Work to be completed:
Scan the listing below for "News", then report every line that has it.

◆ ◆ ◆ ◆ ◆ ◆ ◆

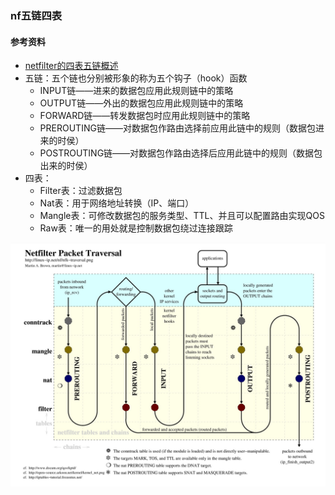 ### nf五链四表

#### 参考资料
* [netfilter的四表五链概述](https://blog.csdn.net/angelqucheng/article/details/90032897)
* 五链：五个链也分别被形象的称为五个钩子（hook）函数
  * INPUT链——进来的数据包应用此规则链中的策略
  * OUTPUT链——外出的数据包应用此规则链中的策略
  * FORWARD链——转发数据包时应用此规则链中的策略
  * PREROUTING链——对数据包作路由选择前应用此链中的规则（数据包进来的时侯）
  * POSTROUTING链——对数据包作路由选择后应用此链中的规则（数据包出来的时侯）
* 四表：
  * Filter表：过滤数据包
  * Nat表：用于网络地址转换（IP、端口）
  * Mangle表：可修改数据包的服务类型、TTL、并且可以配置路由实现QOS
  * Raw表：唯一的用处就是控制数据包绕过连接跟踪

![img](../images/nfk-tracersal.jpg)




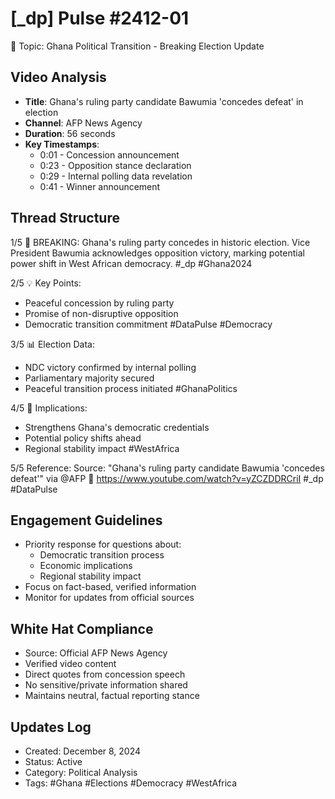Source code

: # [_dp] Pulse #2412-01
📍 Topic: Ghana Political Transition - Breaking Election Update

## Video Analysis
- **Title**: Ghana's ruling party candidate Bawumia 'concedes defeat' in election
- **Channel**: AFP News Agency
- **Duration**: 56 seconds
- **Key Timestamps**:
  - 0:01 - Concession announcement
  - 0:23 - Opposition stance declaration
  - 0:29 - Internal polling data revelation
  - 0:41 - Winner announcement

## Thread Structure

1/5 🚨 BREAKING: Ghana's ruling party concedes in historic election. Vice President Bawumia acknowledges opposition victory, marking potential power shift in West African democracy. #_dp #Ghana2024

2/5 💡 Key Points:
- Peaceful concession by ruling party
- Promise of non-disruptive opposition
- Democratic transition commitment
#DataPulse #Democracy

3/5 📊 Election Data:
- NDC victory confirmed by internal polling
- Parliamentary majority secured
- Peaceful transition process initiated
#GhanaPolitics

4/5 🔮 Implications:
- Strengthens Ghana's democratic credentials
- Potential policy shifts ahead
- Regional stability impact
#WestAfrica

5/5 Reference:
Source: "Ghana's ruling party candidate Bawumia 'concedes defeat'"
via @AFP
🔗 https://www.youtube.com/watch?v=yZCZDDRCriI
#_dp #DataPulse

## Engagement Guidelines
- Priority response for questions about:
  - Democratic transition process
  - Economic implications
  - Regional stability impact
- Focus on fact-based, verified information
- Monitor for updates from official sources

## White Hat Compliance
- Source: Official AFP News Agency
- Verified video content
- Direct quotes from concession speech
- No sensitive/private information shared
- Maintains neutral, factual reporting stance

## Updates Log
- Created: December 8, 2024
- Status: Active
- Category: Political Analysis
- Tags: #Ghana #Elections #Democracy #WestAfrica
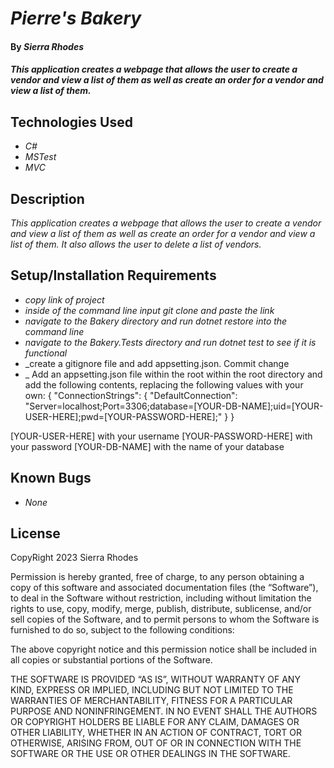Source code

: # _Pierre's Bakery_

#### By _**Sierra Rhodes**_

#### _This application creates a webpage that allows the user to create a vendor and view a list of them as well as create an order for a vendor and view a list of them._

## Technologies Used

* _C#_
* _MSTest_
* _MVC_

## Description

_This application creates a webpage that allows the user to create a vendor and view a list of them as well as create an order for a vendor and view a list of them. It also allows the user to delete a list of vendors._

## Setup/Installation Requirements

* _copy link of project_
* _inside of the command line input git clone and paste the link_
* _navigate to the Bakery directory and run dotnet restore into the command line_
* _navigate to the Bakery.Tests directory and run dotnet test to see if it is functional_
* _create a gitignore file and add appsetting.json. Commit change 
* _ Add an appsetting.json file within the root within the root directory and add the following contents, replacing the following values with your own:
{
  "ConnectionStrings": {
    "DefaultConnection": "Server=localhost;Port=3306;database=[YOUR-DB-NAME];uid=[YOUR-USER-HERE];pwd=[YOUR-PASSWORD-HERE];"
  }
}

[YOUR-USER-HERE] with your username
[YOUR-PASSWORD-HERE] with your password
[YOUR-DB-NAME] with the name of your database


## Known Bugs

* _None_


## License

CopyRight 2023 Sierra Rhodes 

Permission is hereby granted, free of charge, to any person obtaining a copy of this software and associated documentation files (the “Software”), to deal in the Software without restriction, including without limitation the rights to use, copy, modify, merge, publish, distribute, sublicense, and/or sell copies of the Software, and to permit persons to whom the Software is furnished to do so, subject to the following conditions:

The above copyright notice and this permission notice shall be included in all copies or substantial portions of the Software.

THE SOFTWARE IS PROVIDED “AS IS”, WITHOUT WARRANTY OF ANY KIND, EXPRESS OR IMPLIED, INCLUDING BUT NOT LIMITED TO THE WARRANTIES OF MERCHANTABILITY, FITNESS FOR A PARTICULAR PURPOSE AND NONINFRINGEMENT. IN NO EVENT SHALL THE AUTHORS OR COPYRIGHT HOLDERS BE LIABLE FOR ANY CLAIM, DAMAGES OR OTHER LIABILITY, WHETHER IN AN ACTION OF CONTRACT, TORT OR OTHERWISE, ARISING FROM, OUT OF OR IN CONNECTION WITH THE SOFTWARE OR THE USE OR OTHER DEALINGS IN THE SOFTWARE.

◆ ◆ ◆ ◆ ◆ ◆ ◆

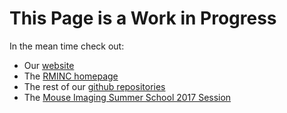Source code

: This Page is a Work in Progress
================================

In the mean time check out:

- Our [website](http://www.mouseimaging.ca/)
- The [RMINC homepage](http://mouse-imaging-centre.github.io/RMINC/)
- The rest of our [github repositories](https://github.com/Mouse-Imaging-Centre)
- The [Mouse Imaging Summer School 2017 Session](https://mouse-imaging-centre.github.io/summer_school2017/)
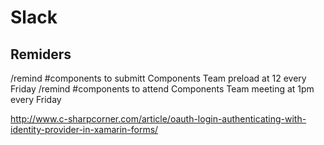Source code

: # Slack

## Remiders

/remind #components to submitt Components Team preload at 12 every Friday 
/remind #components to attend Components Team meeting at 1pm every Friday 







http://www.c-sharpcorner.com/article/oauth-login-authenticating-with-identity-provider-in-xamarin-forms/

◆ ◆ ◆ ◆ ◆ ◆ ◆

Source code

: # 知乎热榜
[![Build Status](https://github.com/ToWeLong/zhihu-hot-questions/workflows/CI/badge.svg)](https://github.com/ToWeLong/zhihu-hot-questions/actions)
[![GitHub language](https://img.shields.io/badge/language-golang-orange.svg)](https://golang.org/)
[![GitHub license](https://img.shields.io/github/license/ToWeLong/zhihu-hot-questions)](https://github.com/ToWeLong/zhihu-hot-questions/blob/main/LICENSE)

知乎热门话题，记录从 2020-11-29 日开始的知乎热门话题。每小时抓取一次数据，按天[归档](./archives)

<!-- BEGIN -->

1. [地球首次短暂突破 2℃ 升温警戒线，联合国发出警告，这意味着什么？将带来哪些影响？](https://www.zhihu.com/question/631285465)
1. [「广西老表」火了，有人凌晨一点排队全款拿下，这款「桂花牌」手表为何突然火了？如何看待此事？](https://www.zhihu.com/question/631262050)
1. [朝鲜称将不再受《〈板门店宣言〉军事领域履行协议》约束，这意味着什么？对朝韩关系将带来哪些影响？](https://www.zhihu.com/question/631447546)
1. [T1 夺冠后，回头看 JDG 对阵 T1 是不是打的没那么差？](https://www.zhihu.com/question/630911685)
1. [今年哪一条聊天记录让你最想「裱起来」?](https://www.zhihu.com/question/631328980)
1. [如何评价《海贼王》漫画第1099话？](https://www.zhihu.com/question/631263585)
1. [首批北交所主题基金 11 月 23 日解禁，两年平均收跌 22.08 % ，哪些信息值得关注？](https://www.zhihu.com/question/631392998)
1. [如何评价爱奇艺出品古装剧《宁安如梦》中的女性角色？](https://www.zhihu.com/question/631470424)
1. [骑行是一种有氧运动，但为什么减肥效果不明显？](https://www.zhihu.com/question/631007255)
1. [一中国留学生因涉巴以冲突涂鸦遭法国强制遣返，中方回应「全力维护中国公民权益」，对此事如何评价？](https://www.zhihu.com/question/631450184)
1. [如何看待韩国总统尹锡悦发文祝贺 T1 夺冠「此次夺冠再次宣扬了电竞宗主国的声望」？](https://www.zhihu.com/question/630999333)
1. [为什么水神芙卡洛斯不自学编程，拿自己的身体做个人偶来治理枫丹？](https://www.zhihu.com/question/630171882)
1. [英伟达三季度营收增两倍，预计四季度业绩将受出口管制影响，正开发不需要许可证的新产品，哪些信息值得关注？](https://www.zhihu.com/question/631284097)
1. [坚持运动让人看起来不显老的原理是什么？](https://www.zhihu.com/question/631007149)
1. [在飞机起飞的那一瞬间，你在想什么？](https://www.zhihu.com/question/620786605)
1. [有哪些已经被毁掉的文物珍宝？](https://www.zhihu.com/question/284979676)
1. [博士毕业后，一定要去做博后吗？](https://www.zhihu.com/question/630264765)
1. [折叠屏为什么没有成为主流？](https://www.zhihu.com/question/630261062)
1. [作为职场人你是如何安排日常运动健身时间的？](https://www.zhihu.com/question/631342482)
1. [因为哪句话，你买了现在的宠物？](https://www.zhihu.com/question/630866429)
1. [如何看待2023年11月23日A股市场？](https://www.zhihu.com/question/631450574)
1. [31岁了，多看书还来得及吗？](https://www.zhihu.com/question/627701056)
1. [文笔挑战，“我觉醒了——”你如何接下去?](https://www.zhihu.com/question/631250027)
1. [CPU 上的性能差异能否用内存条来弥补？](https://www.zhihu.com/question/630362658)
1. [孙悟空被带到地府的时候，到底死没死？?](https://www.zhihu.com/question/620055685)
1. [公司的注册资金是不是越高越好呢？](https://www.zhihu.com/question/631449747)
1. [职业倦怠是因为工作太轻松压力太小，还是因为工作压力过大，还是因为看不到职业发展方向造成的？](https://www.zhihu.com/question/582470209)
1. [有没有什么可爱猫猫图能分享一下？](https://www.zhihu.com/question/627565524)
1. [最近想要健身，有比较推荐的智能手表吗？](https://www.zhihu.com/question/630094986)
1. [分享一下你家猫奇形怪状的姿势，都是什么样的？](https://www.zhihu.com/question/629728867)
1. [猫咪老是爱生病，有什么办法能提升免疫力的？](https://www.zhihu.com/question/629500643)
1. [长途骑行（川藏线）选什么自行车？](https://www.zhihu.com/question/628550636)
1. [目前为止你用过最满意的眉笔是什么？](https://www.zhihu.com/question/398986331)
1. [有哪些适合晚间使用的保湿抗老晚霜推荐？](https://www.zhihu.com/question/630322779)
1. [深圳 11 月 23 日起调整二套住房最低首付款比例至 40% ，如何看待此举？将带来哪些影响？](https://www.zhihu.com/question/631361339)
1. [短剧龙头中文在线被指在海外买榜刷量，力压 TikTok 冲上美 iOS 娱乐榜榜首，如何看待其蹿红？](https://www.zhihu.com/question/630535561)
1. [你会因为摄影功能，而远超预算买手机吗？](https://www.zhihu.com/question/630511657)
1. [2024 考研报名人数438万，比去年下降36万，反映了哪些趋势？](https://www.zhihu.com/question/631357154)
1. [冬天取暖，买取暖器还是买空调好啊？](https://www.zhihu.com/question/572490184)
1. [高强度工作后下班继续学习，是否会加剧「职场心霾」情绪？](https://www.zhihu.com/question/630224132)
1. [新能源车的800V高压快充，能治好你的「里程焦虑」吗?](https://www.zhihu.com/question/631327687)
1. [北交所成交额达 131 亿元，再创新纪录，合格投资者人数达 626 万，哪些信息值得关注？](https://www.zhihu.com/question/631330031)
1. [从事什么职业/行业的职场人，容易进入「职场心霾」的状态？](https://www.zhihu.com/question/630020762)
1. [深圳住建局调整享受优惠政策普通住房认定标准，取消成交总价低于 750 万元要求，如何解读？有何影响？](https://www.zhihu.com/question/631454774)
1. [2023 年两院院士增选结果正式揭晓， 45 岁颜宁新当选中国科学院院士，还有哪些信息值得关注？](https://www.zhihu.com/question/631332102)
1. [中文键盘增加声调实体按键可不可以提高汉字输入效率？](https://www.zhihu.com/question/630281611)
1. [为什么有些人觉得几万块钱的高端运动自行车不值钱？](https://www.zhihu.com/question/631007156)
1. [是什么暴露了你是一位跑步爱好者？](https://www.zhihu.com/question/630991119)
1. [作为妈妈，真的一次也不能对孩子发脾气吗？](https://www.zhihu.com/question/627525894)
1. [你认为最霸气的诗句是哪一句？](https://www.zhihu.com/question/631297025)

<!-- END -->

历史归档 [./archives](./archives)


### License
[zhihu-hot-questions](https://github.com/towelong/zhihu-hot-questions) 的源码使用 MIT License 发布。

◆ ◆ ◆ ◆ ◆ ◆ ◆

Expected answer:
- **Channel**: AFP News Agency
- Source: Official AFP News Agency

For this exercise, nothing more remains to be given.